Door alle commotie was de dochter van de raw ruw in haar slaap gestoord en verschrikt riep ze uit: "Mamele, mamele". Ze zag er zo geschrokken, maar lief uit dat de hond met ogen als theeschoteltjes kwispelend naar haar toe kwam. De hond met ogen zo groot als seiderschotels begon haar aan alle kanten af te likken en de hond met ogen zo groot als de koepel van de sjoel van Enschede nam haar in zijn bek en bracht haar naar haar eigen bed weer terug.
De raw en de sjammesj pakten de jesjieweboger bij zijn armen beet en sleepten hem naar de studeerkamer van de raw. Daar vertelde de doodsbange jongen eerlijk wat hem precies was overkomen. De raw stuurde de sjammesj naar de zolderkamer om het geld, waarover de jongen had verteld, op te halen. Om te zien of het echt was, beten ze er beiden in, wat de sjammesj een tand kostte, want hij had een slecht gebit.

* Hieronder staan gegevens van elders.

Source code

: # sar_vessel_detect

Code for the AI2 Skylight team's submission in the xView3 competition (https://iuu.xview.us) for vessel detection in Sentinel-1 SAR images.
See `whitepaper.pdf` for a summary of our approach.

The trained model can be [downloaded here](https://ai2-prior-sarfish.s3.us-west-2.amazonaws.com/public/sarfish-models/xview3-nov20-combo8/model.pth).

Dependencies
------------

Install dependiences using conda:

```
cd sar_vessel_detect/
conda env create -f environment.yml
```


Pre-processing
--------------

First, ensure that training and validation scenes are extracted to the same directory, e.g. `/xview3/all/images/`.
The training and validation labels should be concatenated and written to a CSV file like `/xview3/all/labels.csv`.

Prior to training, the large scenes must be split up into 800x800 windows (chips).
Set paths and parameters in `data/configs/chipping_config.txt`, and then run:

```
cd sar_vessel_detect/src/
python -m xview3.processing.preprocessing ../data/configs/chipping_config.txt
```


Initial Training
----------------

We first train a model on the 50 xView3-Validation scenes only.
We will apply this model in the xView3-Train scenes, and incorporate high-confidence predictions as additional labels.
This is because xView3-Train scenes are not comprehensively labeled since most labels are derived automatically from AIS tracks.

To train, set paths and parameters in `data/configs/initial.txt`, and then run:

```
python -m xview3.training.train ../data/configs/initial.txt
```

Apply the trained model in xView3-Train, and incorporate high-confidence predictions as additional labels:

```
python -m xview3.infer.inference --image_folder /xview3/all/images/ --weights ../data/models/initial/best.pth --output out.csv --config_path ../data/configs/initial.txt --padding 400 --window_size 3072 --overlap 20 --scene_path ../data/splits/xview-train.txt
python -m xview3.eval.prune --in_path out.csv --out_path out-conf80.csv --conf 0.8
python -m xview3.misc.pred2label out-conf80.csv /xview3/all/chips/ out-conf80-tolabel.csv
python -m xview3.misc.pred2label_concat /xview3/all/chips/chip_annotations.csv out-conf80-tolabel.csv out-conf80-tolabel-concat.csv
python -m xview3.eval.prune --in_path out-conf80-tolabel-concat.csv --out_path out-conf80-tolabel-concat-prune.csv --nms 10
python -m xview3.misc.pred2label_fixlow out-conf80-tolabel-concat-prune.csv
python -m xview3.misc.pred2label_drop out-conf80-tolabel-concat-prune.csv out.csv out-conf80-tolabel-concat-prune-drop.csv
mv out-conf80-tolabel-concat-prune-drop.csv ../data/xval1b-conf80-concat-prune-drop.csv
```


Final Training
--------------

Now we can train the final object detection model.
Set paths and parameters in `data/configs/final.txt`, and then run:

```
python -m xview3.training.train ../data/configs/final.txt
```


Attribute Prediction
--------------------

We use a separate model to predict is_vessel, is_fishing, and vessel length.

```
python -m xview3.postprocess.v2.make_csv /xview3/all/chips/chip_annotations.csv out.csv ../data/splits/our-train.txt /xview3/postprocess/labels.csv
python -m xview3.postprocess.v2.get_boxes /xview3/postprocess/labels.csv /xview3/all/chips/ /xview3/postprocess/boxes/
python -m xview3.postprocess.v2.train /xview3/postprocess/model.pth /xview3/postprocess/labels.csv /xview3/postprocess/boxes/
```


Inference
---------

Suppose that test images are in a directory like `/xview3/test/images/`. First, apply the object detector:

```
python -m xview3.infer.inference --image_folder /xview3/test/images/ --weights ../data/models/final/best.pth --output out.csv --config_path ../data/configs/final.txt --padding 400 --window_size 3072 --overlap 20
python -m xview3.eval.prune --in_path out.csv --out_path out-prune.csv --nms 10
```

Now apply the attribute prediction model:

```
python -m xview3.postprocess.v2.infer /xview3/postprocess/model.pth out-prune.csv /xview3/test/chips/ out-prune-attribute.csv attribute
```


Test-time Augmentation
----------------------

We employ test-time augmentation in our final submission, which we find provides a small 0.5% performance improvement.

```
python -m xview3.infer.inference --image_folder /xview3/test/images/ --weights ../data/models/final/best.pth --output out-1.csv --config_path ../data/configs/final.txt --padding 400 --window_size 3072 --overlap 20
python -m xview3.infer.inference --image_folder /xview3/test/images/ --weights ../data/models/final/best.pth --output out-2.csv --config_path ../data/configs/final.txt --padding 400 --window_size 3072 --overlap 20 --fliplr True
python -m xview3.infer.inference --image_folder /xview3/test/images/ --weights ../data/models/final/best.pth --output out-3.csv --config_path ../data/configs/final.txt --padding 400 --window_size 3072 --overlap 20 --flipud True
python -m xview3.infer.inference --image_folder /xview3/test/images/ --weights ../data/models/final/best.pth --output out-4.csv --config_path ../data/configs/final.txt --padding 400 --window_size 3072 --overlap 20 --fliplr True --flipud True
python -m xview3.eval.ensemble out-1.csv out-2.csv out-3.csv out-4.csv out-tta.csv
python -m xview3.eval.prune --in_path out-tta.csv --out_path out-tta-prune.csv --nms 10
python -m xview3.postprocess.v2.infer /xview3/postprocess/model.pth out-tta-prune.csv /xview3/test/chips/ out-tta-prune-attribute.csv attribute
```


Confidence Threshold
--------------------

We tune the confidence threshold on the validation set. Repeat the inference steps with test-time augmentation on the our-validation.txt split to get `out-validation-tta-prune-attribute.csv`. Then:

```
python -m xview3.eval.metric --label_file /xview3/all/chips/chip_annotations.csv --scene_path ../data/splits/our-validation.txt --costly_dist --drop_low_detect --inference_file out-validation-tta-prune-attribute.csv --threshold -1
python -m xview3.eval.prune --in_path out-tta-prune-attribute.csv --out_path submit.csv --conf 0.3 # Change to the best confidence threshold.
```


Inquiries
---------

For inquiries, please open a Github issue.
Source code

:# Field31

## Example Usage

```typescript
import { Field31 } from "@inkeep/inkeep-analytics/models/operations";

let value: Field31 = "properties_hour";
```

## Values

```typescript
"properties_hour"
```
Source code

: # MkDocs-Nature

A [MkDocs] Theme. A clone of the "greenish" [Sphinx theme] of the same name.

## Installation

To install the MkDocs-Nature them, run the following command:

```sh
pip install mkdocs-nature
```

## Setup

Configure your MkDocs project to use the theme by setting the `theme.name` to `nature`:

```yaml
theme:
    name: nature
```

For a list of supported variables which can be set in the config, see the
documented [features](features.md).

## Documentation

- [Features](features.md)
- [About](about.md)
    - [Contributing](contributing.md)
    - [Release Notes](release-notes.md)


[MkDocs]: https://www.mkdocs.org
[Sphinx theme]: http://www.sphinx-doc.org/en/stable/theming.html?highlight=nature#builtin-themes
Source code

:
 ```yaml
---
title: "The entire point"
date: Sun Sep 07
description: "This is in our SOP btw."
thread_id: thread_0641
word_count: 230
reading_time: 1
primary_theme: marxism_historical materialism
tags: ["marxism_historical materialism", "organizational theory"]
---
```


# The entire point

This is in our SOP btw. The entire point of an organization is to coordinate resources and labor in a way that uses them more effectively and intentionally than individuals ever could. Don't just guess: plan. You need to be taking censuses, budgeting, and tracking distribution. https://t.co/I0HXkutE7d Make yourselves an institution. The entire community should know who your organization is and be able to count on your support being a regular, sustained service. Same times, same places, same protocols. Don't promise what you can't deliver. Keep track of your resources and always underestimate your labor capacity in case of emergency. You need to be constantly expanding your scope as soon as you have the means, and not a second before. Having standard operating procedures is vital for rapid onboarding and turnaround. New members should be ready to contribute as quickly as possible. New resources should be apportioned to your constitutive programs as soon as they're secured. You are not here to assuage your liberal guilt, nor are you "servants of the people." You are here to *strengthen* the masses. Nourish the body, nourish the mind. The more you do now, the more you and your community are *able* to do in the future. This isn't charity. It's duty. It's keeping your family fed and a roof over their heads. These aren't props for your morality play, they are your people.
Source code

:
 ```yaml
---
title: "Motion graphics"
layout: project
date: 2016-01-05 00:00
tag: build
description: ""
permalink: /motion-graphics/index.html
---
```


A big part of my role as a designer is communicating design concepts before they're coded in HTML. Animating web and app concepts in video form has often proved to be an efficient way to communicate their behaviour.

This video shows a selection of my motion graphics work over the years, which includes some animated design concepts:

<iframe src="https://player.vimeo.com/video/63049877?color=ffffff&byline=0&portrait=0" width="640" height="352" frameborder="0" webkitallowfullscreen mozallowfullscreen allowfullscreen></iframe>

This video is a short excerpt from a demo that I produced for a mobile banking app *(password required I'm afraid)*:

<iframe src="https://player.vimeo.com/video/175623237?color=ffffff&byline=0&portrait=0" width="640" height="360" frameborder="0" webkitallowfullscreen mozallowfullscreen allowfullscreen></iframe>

Toen bleek dat er met het geld niets mis was, verdeelde de raw het in twee porties. De ene portie borg hij weg in de kast van zijn studeerkamer; de andere portie gaf hij aan de jesjieweboger terug. "Dat is voor je studie", zei hij. "Als je mijn dochter wilt trouwen, zul je als geleerde terug moeten komen. Voordat ik de andere portie voor tsedaka ga gebruiken, wil ik er eerst zeker van zijn dat de dibboek weg is," ging hij verder.
Toen gaf hij de sjammesj opdracht een vastendag bij de kille-leden af te kondigen die gehouden zou worden na de eerstvolgende sjabbes. In de derasja van die sjabbes vertelde de raw dat er zich dichtbij het stadje een dibboek had genesteld, die slechts door vasten en gebed van alle kille-leden verdreven kon worden. Over het koper, zilver en goud hield hij wijselijk zijn mond, zodat niemand de neiging zou krijgen zelf een onderzoek naar de boom te gaan doen en daarmee de dibboek opnieuw naar hun stadje zou lokken.
Vergezeld door de drie honden vertrok de jesjieweboger na de vastendag naar een stad die beroemd was om z'n goede jesjiewe en bleef daar tot hij zijn semiecha had gekregen. Hij keerde naar het stadje terug, trouwde met de dochter van de raw en volgde hem als raw op. Hij werd niet alleen beroemd om zijn geleerdheid, maar meer nog om het geven van tsedaka dat zijn normale inkomen verre overtrof.